Wherever the string "size" appears in the listing, copy that line.

Data shown -
┄┄┄┄┄┄┄┄┄┄┄┄┄┄┄┄┄┄┄┄

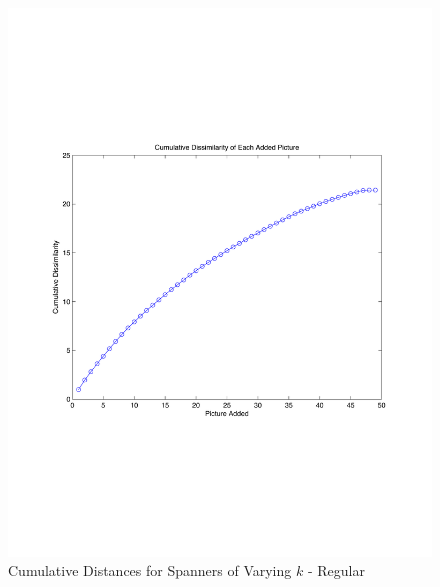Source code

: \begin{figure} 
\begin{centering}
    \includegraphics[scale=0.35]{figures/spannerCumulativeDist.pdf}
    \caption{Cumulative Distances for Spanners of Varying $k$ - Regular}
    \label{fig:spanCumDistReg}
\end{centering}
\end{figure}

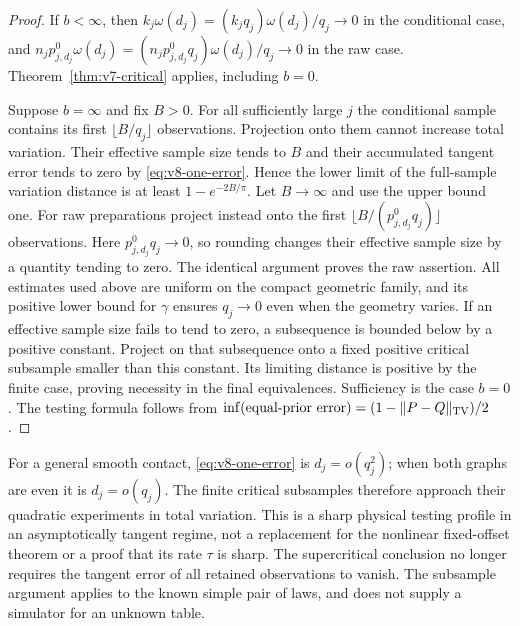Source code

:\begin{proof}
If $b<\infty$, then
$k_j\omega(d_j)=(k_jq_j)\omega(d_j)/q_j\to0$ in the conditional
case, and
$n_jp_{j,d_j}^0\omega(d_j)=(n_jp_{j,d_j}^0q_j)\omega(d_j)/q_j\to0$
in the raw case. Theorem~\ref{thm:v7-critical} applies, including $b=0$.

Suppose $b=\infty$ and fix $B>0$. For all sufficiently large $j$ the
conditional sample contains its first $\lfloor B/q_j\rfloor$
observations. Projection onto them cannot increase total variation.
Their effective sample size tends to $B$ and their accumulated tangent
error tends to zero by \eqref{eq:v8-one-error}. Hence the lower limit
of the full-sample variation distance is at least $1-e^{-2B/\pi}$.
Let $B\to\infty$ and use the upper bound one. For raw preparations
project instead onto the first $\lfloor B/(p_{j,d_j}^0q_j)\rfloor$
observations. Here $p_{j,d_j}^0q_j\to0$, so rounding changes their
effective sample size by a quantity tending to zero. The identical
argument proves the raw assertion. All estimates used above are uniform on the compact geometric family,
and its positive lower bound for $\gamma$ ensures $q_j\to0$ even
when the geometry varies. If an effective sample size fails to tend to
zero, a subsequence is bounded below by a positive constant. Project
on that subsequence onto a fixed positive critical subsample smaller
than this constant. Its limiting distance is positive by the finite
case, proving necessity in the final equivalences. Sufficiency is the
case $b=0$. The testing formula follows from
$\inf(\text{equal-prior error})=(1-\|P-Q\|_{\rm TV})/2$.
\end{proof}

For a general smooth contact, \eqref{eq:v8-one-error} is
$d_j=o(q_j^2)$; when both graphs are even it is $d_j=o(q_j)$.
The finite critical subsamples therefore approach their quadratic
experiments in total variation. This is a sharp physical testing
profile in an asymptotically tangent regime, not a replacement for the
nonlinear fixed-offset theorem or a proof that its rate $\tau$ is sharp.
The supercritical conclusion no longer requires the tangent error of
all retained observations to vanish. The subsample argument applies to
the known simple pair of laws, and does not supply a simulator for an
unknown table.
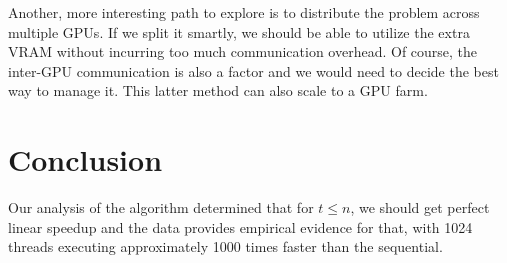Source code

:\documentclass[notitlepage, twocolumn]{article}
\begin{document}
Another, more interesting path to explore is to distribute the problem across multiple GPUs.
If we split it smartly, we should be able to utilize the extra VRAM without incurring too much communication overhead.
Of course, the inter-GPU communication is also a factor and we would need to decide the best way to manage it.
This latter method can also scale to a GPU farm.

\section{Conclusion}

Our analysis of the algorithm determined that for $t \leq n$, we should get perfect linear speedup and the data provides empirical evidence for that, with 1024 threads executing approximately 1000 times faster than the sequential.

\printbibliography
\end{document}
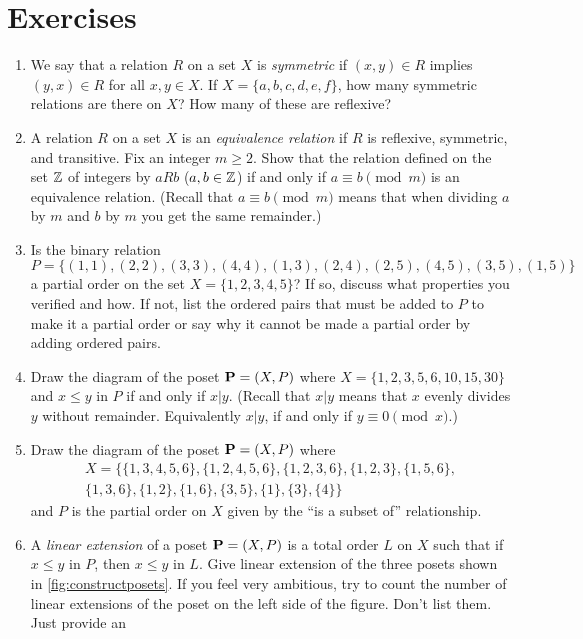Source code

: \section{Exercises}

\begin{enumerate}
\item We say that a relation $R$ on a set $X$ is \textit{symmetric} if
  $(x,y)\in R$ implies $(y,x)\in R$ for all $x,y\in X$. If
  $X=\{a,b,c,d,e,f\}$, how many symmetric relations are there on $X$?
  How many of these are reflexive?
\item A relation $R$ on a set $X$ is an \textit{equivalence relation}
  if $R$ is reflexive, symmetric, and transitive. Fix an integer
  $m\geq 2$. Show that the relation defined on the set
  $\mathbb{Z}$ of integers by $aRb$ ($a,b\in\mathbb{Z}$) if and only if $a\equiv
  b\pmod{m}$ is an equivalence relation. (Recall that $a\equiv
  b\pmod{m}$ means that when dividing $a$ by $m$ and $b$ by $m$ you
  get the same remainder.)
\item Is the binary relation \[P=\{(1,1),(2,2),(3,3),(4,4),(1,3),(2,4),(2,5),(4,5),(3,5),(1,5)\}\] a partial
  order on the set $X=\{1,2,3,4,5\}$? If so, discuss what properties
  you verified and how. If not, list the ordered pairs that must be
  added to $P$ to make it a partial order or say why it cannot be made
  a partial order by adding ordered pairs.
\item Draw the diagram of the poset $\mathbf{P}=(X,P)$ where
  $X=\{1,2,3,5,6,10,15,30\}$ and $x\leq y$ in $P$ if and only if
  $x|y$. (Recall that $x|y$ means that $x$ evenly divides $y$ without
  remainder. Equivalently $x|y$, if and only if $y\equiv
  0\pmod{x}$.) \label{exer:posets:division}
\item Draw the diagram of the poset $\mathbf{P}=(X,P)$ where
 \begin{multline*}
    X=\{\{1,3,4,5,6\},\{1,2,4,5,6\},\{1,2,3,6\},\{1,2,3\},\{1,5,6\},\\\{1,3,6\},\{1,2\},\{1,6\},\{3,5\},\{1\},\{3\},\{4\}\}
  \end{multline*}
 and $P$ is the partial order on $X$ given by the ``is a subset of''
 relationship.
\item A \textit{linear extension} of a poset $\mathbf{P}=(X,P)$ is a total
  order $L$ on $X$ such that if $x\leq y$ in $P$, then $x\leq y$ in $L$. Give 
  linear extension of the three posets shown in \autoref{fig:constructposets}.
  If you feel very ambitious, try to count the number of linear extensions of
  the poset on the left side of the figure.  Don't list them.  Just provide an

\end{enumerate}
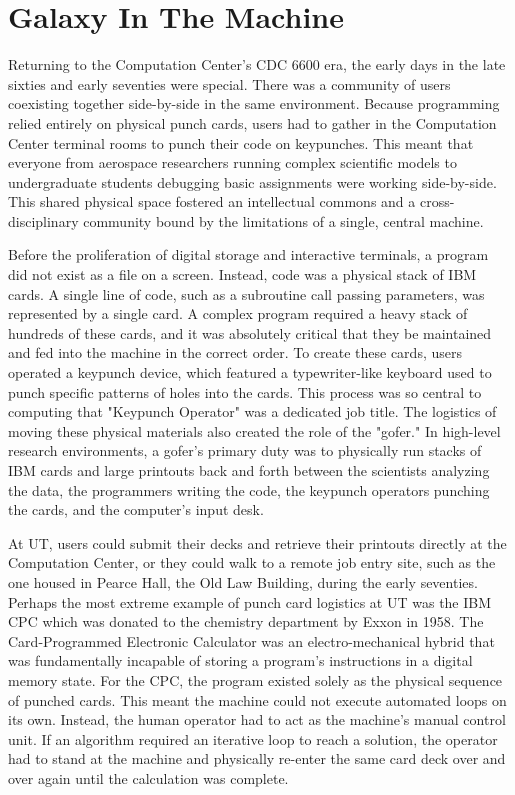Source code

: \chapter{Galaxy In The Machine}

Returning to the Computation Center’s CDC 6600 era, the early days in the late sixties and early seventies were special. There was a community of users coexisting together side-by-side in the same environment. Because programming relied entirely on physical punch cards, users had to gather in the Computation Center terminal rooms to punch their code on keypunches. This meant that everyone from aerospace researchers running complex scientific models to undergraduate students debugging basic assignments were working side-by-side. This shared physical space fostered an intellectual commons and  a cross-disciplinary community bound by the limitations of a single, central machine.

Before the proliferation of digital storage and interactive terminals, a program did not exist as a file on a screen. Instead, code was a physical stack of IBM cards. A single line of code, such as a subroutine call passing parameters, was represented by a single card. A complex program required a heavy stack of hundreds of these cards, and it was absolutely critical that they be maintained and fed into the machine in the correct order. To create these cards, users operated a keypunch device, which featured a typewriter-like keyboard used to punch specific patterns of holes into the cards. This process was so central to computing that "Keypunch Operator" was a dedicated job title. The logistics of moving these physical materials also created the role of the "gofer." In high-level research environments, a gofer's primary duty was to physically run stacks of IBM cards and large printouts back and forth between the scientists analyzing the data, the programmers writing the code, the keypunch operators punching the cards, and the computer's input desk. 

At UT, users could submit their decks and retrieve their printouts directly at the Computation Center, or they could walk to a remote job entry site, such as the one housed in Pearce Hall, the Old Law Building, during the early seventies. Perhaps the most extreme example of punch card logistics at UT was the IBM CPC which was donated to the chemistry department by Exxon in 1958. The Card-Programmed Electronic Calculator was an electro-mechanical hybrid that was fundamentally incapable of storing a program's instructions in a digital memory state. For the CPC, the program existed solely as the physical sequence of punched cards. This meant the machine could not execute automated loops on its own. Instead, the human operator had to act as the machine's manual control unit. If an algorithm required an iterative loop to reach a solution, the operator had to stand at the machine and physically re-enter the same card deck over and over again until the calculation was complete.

┄┄┄┄┄┄┄┄┄┄┄┄┄┄┄┄┄┄┄┄

Exercise solution -
Their effective sample size tends to $B$ and their accumulated tangent
effective sample size by a quantity tending to zero. The identical
when the geometry varies. If an effective sample size fails to tend to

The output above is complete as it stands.